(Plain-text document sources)
---------------

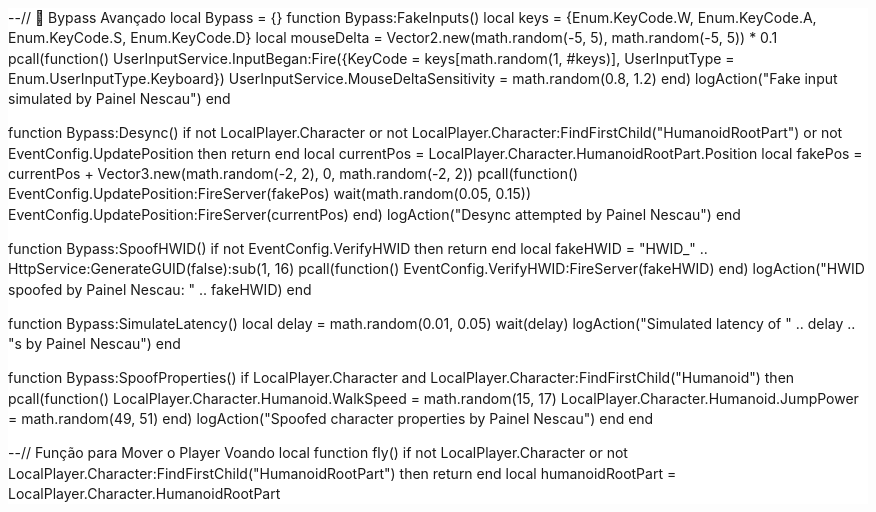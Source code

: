 --// 🧱 Bypass Avançado
local Bypass = {}
function Bypass:FakeInputs()
    local keys = {Enum.KeyCode.W, Enum.KeyCode.A, Enum.KeyCode.S, Enum.KeyCode.D}
    local mouseDelta = Vector2.new(math.random(-5, 5), math.random(-5, 5)) * 0.1
    pcall(function()
        UserInputService.InputBegan:Fire({KeyCode = keys[math.random(1, #keys)], UserInputType = Enum.UserInputType.Keyboard})
        UserInputService.MouseDeltaSensitivity = math.random(0.8, 1.2)
    end)
    logAction("Fake input simulated by Painel Nescau")
end

function Bypass:Desync()
    if not LocalPlayer.Character or not LocalPlayer.Character:FindFirstChild("HumanoidRootPart") or not EventConfig.UpdatePosition then return end
    local currentPos = LocalPlayer.Character.HumanoidRootPart.Position
    local fakePos = currentPos + Vector3.new(math.random(-2, 2), 0, math.random(-2, 2))
    pcall(function()
        EventConfig.UpdatePosition:FireServer(fakePos)
        wait(math.random(0.05, 0.15))
        EventConfig.UpdatePosition:FireServer(currentPos)
    end)
    logAction("Desync attempted by Painel Nescau")
end

function Bypass:SpoofHWID()
    if not EventConfig.VerifyHWID then return end
    local fakeHWID = "HWID_" .. HttpService:GenerateGUID(false):sub(1, 16)
    pcall(function() EventConfig.VerifyHWID:FireServer(fakeHWID) end)
    logAction("HWID spoofed by Painel Nescau: " .. fakeHWID)
end

function Bypass:SimulateLatency()
    local delay = math.random(0.01, 0.05)
    wait(delay)
    logAction("Simulated latency of " .. delay .. "s by Painel Nescau")
end

function Bypass:SpoofProperties()
    if LocalPlayer.Character and LocalPlayer.Character:FindFirstChild("Humanoid") then
        pcall(function()
            LocalPlayer.Character.Humanoid.WalkSpeed = math.random(15, 17)
            LocalPlayer.Character.Humanoid.JumpPower = math.random(49, 51)
        end)
        logAction("Spoofed character properties by Painel Nescau")
    end
end

--// Função para Mover o Player Voando
local function fly()
    if not LocalPlayer.Character or not LocalPlayer.Character:FindFirstChild("HumanoidRootPart") then return end
    local humanoidRootPart = LocalPlayer.Character.HumanoidRootPart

---------------

**Task goal**
From the records above, pull every line that carries the word "function".

**Result of this exercise**
function Bypass:FakeInputs()
    pcall(function()
function Bypass:Desync()
    pcall(function()
function Bypass:SpoofHWID()
    pcall(function() EventConfig.VerifyHWID:FireServer(fakeHWID) end)
function Bypass:SimulateLatency()
function Bypass:SpoofProperties()
        pcall(function()
local function fly()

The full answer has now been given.